В «Набережной неисцелимых», написанной через десять лет, Бродский дословно переводит на английский некоторые образы из «Сан-Пьетро», например в описании того, что такое «знаменитая nebbia». Но в заключительной части эссе он возвращается к образу тумана и раскрывает новое его значение. В русском стихотворении с названием, отсылающим к Петербургу, описание тумана связано со значениями, ассоциирующими текст с родным городом автора, и значением, которое туман имеет для «петербургского текста» (по Топорову). Туман выступает в качестве означающего ностальгии, как это происходит и в «Набережной неисцелимых», но в эссе означаемое меняется. После цитаты из «Падения Рима» Одена автор рисует воображаемую сцену, которую потом объясняет как рассказанную ему другом Одена Стивеном Спендером. Бродский с любовью вспоминает Одена, описывая сцену, которая говорит о его собственном ностальгическом отношении к англо-американскому модернизму в целом:
Внезапно я почувствовал, что он сзади, и резко обернулся. Высокое, гладкое окно «Florian»’a, хорошо освещенное и не прикрытое щитом, горело сквозь клочья тумана. Я подошел к нему и заглянул внутрь. Внутри был 195? год. На красных плюшевых диванах, вокруг мраморного столика с кремлем бутылок и чайников, сидели Уистан Оден со своей главной любовью – Честером Калманом, Сесил Дэй Льюис со своей женой и Стивен Спендер со своей. Уистан рассказывал какую-то смешную историю, и все хохотали. Посреди рассказа за окном прошел хорошо сложенный моряк, Честер встал и, не сказав даже «до свидания», пустился по горячему следу. «Я посмотрел на Уистана, – рассказывал мне Стивен годы спустя, – он продолжал смеяться, но по щеке у него катилась слеза». Тут окно потемнело. Король Туман въехал на пьяццу, осадил скакуна и начал разматывать белый тюрбан (7, 56).

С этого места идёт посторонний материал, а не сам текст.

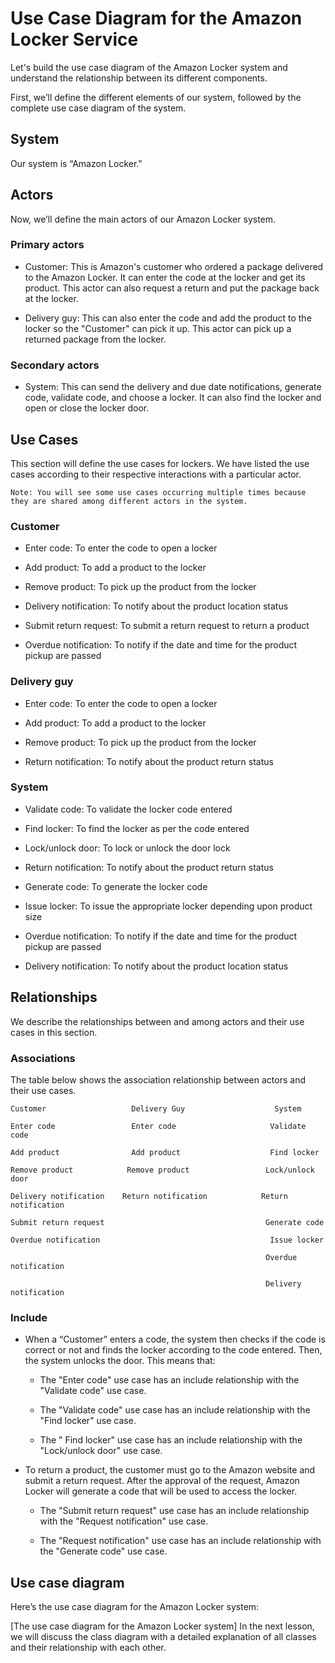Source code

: # Use Case Diagram for the Amazon Locker Service
Let's build the use case diagram of the Amazon Locker system and understand the relationship between its different components.

First, we’ll define the different elements of our system, followed by the complete use case diagram of the system.

## System
Our system is “Amazon Locker."

## Actors
Now, we’ll define the main actors of our Amazon Locker system.

### Primary actors
- Customer: This is Amazon's customer who ordered a package delivered to the Amazon Locker. It can enter the code at the locker and get its product. This actor can also request a return and put the package back at the locker.

- Delivery guy: This can also enter the code and add the product to the locker so the "Customer" can pick it up. This actor can pick up a returned package from the locker.

### Secondary actors
- System: This can send the delivery and due date notifications, generate code, validate code, and choose a locker. It can also find the locker and open or close the locker door.

## Use Cases
This section will define the use cases for lockers. We have listed the use cases according to their respective interactions with a particular actor.

```
Note: You will see some use cases occurring multiple times because they are shared among different actors in the system.
```

### Customer
- Enter code: To enter the code to open a locker

- Add product: To add a product to the locker

- Remove product: To pick up the product from the locker

- Delivery notification: To notify about the product location status

- Submit return request: To submit a return request to return a product

- Overdue notification: To notify if the date and time for the product pickup are passed

### Delivery guy
- Enter code: To enter the code to open a locker

- Add product: To add a product to the locker

- Remove product: To pick up the product from the locker

- Return notification: To notify about the product return status

### System
- Validate code: To validate the locker code entered

- Find locker: To find the locker as per the code entered

- Lock/unlock door: To lock or unlock the door lock

- Return notification: To notify about the product return status

- Generate code: To generate the locker code

- Issue locker: To issue the appropriate locker depending upon product size

- Overdue notification: To notify if the date and time for the product pickup are passed

- Delivery notification: To notify about the product location status

## Relationships
We describe the relationships between and among actors and their use cases in this section.

### Associations
The table below shows the association relationship between actors and their use cases.
```
Customer                   Delivery Guy                    System

Enter code                 Enter code                     Validate code

Add product                Add product                    Find locker

Remove product            Remove product                 Lock/unlock door

Delivery notification    Return notification            Return notification

Submit return request                                    Generate code	

Overdue notification                                      Issue locker

                                                         Overdue notification

                                                         Delivery notification

```

### Include
- When a “Customer” enters a code, the system then checks if the code is correct or not and finds the locker according to the code entered. Then, the system unlocks the door. This means that:

    - The "Enter code" use case has an include relationship with the "Validate code" use case.

    - The "Validate code" use case has an include relationship with the "Find locker" use case.

    - The " Find locker" use case has an include relationship with the "Lock/unlock door" use case.

- To return a product, the customer must go to the Amazon website and submit a return request. After the approval of the request, Amazon Locker will generate a code that will be used to access the locker.

    - The "Submit return request" use case has an include relationship with the "Request notification" use case.

    - The "Request notification" use case has an include relationship with the "Generate code" use case.


## Use case diagram
Here’s the use case diagram for the Amazon Locker system:

[The use case diagram for the Amazon Locker system]
In the next lesson, we will discuss the class diagram with a detailed explanation of all classes and their relationship with each other.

Параллельное прочтение этого лично окрашенного и частично вымышленного воспоминания об Одене в «Набережной неисцелимых» и стихотворения «Сан-Пьетро» показывает, как Бродский переключается между двумя наборами культурных знаний в дискурсивном пространстве Венеции. В русском стихотворении, название которого вводит параллель между Санкт-Петербургом и Венецией, он обыгрывает петербургский миф и один из его основных мотивов, сходство с Венецией, которое, по словам Топорова, превратилось в «культурное клише» для петербургской интеллигенции начала двадцатого столетия[374]
. Кроме того, «Сан-Пьетро» отражает знания Бродского о западной культуре – через оденовский подтекст. Через десять лет в эссе о Венеции, написанном по-английски, он возвращается к Одену и образу тумана, превращая подтекст стихотворения в теплое воспоминание об Одене. Объект ностальгии здесь не Ленинград, а Оден, не петербургская мифология, а англо-американский модернистский космополитизм. Все это демонстрирует культурные различия, которыми Бродский оперирует в «Набережной неисцелимых», и обнажает процесс провозглашения транснационального субъекта, говоря словами Бабы. Способ, которым Бродский переводит образ тумана из текстовой игры с русским мифом в личное воспоминание об Одене, усугубляет проявление непереводимости культуры. Эти проявления даны в эссе через трогательный нарратив собственной транскультурации.